[[ Available data open ]]

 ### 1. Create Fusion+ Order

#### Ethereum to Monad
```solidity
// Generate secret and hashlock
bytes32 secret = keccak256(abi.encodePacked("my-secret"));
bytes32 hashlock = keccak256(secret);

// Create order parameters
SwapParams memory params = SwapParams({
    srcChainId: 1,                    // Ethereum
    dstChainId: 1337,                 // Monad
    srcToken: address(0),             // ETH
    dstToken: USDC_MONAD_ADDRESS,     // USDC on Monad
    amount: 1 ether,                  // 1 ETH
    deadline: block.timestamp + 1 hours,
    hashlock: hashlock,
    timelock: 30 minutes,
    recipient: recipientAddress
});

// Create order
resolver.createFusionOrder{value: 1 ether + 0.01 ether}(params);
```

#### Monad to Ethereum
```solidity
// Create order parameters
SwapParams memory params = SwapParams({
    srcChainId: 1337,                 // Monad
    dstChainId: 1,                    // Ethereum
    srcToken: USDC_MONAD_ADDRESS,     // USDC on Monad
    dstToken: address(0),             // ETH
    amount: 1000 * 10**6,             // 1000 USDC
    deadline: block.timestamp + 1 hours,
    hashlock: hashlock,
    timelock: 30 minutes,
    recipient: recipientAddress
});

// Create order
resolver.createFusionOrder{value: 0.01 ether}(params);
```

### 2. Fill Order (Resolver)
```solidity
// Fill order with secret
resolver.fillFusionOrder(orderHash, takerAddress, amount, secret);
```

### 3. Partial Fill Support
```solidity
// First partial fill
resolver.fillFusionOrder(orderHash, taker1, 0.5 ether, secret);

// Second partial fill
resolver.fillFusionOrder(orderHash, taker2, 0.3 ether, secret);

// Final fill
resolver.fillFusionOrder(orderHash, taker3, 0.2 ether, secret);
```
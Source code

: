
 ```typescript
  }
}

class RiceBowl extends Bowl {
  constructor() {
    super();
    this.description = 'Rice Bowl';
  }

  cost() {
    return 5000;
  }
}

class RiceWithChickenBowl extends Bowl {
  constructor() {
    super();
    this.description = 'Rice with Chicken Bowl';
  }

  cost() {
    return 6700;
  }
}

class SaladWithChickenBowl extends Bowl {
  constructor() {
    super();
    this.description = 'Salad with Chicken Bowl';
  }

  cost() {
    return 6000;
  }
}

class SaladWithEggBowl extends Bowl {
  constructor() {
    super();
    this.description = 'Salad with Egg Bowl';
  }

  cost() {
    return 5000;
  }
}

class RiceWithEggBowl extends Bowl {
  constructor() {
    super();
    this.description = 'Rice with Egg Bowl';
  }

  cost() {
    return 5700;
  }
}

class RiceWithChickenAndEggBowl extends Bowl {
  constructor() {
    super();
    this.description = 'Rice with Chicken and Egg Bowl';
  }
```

[[ Available data closed ]]

* _Exercise directions_: Repeat the records. Match them exactly.

* _Answer section_:
 ### 1. Create Fusion+ Order

#### Ethereum to Monad
```solidity
// Generate secret and hashlock
bytes32 secret = keccak256(abi.encodePacked("my-secret"));
bytes32 hashlock = keccak256(secret);

// Create order parameters
SwapParams memory params = SwapParams({
    srcChainId: 1,                    // Ethereum
    dstChainId: 1337,                 // Monad
    srcToken: address(0),             // ETH
    dstToken: USDC_MONAD_ADDRESS,     // USDC on Monad
    amount: 1 ether,                  // 1 ETH
    deadline: block.timestamp + 1 hours,
    hashlock: hashlock,
    timelock: 30 minutes,
    recipient: recipientAddress
});

// Create order
resolver.createFusionOrder{value: 1 ether + 0.01 ether}(params);
```

#### Monad to Ethereum
```solidity
// Create order parameters
SwapParams memory params = SwapParams({
    srcChainId: 1337,                 // Monad
    dstChainId: 1,                    // Ethereum
    srcToken: USDC_MONAD_ADDRESS,     // USDC on Monad
    dstToken: address(0),             // ETH
    amount: 1000 * 10**6,             // 1000 USDC
    deadline: block.timestamp + 1 hours,
    hashlock: hashlock,
    timelock: 30 minutes,
    recipient: recipientAddress
});

// Create order
resolver.createFusionOrder{value: 0.01 ether}(params);
```

### 2. Fill Order (Resolver)
```solidity
// Fill order with secret
resolver.fillFusionOrder(orderHash, takerAddress, amount, secret);
```

### 3. Partial Fill Support
```solidity
// First partial fill
resolver.fillFusionOrder(orderHash, taker1, 0.5 ether, secret);

// Second partial fill
resolver.fillFusionOrder(orderHash, taker2, 0.3 ether, secret);

// Final fill
resolver.fillFusionOrder(orderHash, taker3, 0.2 ether, secret);
```
Source code

:
 ```typescript
  }
}

class RiceBowl extends Bowl {
  constructor() {
    super();
    this.description = 'Rice Bowl';
  }

  cost() {
    return 5000;
  }
}

class RiceWithChickenBowl extends Bowl {
  constructor() {
    super();
    this.description = 'Rice with Chicken Bowl';
  }

  cost() {
    return 6700;
  }
}

class SaladWithChickenBowl extends Bowl {
  constructor() {
    super();
    this.description = 'Salad with Chicken Bowl';
  }

  cost() {
    return 6000;
  }
}

class SaladWithEggBowl extends Bowl {
  constructor() {
    super();
    this.description = 'Salad with Egg Bowl';
  }

  cost() {
    return 5000;
  }
}

class RiceWithEggBowl extends Bowl {
  constructor() {
    super();
    this.description = 'Rice with Egg Bowl';
  }

  cost() {
    return 5700;
  }
}

class RiceWithChickenAndEggBowl extends Bowl {
  constructor() {
    super();
    this.description = 'Rice with Chicken and Egg Bowl';
  }
```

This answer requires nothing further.